Selain diskriminasi finansial, hal ini juga menunjukkan minimnya pengakuan terhadap eksistensi kaum perempuan. Perdamaian yang dituliskan “bermartabat bagi semua” dalam preambul MoU Helsinki agaknya masih perlu dipertanyakan. Makna perdamaian positif ala Galtung yang mensyaratkan bebasnya masyarakat dari berbagai bentuk kekerasan baik langsung, kultural, maupun struktural masih membutuhkan kerja keras untuk mewujudkannya di Aceh.
Beruntung bahwa perempuan Aceh tak mudah patah arang, cengkraman dan arogansi patriarki yang membelenggu (kadang terselubung) tidak lantas membuat perempuan Aceh meratap menyerah. Salah satu upaya resistensi yang mereka lakukan adalah melalui gerakan perempuan. Perempuan Aceh dengan berbagai keterbatasan realitas sosial tersebut pernah mampu melahirkan forum akbar perkumpulan perempuan terbesar kedua setelah NKRI merdeka yakni Duet Pakat Inong Aceh I dan II.
Model perjuangan gerakan perempuan ala gerakan sosial pada umumnya melalui pola bottom-up yang merangkul suara dari kalangan akar rumput untuk menyuarakan tujuannya hingga ke level atas. Menurut Alberto Melucci gerakan sosial merupakan gerakan yang memiliki tiga unsur yakni konflik / persoalan, membangun formasi aksi kolektif yang memerlukan solidaritas untuk memanifestasi konflik tersebut, kemudian bertujuan mengubah atau merombak sistem yang lama.
Dari kelompok perempuan eks-kombatan, Aceh pernah memiliki Liga Inong Aceh (LINA) sebagai (mungkin) satu-satunya gerakan perempuan pasca konflik yang memperdulikan nasib perempuan eks-kombatan.
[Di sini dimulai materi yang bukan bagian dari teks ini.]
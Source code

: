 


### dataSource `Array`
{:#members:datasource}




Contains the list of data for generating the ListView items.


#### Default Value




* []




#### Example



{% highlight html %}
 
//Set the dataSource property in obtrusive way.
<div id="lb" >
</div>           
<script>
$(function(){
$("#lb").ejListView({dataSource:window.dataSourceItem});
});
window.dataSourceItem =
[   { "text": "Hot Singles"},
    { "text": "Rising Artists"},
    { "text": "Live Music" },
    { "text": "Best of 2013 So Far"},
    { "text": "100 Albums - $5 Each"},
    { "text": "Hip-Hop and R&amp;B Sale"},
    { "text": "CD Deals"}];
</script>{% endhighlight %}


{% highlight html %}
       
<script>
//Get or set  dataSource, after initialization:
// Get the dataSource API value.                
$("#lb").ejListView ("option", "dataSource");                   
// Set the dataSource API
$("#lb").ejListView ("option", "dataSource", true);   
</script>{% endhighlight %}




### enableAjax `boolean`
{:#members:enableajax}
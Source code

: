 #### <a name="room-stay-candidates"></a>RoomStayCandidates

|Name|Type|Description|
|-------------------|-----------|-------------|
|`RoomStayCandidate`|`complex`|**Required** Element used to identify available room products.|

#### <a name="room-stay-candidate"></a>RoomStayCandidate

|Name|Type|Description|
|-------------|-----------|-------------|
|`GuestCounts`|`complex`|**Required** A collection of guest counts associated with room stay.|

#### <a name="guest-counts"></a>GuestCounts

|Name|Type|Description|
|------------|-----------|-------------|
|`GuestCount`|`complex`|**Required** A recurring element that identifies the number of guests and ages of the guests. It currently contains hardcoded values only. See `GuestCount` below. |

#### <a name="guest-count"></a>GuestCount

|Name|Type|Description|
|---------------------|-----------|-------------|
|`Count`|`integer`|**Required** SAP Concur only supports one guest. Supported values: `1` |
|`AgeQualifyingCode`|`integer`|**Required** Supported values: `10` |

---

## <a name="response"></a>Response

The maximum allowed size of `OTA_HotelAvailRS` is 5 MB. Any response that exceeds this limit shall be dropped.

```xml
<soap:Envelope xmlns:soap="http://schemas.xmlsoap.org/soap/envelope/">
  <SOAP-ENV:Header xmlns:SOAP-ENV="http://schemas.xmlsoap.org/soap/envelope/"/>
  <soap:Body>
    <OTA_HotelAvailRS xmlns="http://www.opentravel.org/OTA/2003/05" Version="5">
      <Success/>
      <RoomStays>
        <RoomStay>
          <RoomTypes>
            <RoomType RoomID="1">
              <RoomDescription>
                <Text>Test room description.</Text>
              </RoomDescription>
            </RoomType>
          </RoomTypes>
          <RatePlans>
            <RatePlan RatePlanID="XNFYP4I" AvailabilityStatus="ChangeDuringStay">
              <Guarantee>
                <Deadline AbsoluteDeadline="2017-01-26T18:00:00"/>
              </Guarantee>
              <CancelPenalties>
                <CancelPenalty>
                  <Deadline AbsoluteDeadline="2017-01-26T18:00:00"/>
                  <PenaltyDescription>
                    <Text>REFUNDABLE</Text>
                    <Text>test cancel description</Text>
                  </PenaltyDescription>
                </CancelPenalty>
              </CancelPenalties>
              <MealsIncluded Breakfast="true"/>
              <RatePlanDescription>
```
Berbeda dengan organisasi lainnya, LINA lebih memilih fokus terhadap program yang berefek jangka panjang. Pendidikan dan pelatihan menjadi andalan mereka dalam upaya mengedukasi dan mendampingi perempuan eks-kombatan dalam masa transisi dari perang ke damai.
Selain LINA ada pula Flower Aceh yang hingga kini masih eksis memperjuangkan hak-hak perempuan Aceh dalam segi pemberdayaan dan kesejahteraan perempuan.
Harapan Perubahan
Dari program dan kisah perjuangan gerakan perempuan Aceh, saya menyakini bahwa parsialitas perjuangan perempuan memiliki nilai dan pelajaran yang unik. Seperti yang disampaikan oleh Prof. CHANG Pilwha saat saya mendiskusikan mengenai cara agak eksistensi gerakan perempuan dapat terus terjaga, menurut beliau “mulailah memahami parsialitas dengan mengkombinasikannya dengan pandangan kedepan yang bersifat global”, dengan demikian akan membuka ruang dan jaringan-jaringan positif baru dalam gerakan itu. Unsur pengakuan juga mutlak menjadi hal dasar dalam perjuangan perempuan. Pelajaran yang juga bisa dipetik dari Aceh adalah diharapkan gerakan perempuan Aceh mampu berkonsolidasi menyeragamkan langkah dalam perjuangan mereka untuk kekuatan yang lebih solid.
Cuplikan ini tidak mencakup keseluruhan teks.